[Start of Attachment]

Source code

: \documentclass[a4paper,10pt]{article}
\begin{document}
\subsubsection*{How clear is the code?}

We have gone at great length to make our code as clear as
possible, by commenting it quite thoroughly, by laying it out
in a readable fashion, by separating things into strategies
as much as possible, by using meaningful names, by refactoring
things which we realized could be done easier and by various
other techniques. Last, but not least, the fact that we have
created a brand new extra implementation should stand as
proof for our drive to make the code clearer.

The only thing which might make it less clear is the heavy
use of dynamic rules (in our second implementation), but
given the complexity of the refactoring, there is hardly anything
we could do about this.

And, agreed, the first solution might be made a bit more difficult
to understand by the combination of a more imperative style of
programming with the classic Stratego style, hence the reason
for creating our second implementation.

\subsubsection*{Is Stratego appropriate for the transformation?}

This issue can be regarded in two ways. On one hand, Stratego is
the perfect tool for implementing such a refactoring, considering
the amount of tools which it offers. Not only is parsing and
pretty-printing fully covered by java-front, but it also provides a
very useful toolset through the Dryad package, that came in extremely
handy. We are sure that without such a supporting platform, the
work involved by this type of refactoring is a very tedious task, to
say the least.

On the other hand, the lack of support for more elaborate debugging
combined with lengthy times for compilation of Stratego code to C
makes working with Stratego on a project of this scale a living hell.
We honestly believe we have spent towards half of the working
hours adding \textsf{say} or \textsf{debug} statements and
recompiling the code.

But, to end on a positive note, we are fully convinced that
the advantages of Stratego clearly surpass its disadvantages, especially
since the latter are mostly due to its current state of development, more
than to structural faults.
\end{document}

[End of Attachment]

**Your task:**
The word "have" appears in how many lines of the data? Answer with only the number.

**Written solution:**
3